**THE TASK:**
Check every line below for the word "projekt" and copy each one that has it.

(Collected data)
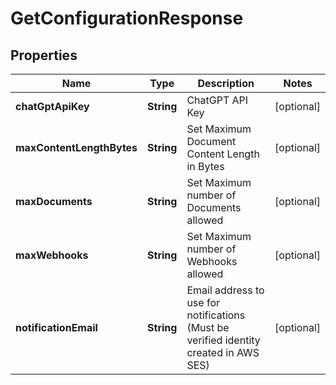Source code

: 

# GetConfigurationResponse


## Properties

| Name | Type | Description | Notes |
|------------ | ------------- | ------------- | -------------|
|**chatGptApiKey** | **String** | ChatGPT API Key |  [optional] |
|**maxContentLengthBytes** | **String** | Set Maximum Document Content Length in Bytes |  [optional] |
|**maxDocuments** | **String** | Set Maximum number of Documents allowed |  [optional] |
|**maxWebhooks** | **String** | Set Maximum number of Webhooks allowed |  [optional] |
|**notificationEmail** | **String** | Email address to use for notifications (Must be verified identity created in AWS SES) |  [optional] |




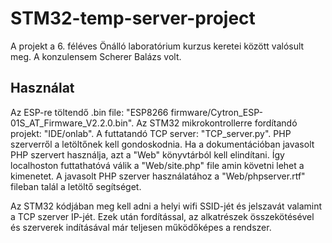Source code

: # STM32-temp-server-project
A projekt a 6. féléves Önálló laboratórium kurzus keretei között valósult meg. A konzulensem Scherer Balázs volt.
## Használat
Az ESP-re töltendő .bin file: "ESP8266 firmware/Cytron_ESP-01S_AT_Firmware_V2.2.0.bin".
Az STM32 mikrokontrollerre fordítandó projekt: "IDE/onlab".
A futtatandó TCP server: "TCP_server.py".
PHP szerverről a letöltőnek kell gondoskodnia. Ha a dokumentációban javasolt PHP szervert használja, azt a "Web" könyvtárból kell elindítani.
Így localhoston futtathatóvá válik a "Web/site.php" file amin követni lehet a kimenetet.
A javasolt PHP szerver használatához a "Web/phpserver.rtf" fileban talál a letöltő segítséget.

Az STM32 kódjában meg kell adni a helyi wifi SSID-jét és jelszavát valamint a TCP szerver IP-jét.
Ezek után fordítással, az alkatrészek összekötésével és szerverek indításával már teljesen működőképes a rendszer.

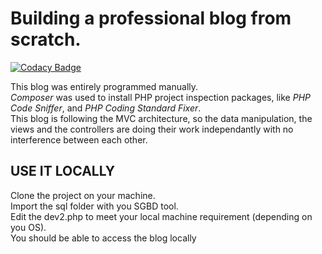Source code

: # Building a professional blog from scratch.

[![Codacy Badge](https://api.codacy.com/project/badge/Grade/27ae1ec89f0b4ce188e6a7f3f002af89)](https://app.codacy.com/app/moezovic/pro_blog?utm_source=github.com&utm_medium=referral&utm_content=moezovic/pro_blog&utm_campaign=Badge_Grade_Dashboard)

This blog was entirely programmed manually.  
*Composer* was used to install PHP project inspection packages, like *PHP Code Sniffer*, and *PHP Coding Standard Fixer*.  
This blog is following the MVC architecture, so the data manipulation, the views and the controllers are doing their work independantly with no interference between each other.

## USE IT LOCALLY

Clone the project on your machine.  
Import the sql folder with you SGBD tool.  
Edit the dev2.php to meet your local machine requirement (depending on you OS).  
You should be able to access the blog locally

**EXERCISE ANSWER:**
A projekt a 6. féléves Önálló laboratórium kurzus keretei között valósult meg. A konzulensem Scherer Balázs volt.
Az STM32 mikrokontrollerre fordítandó projekt: "IDE/onlab".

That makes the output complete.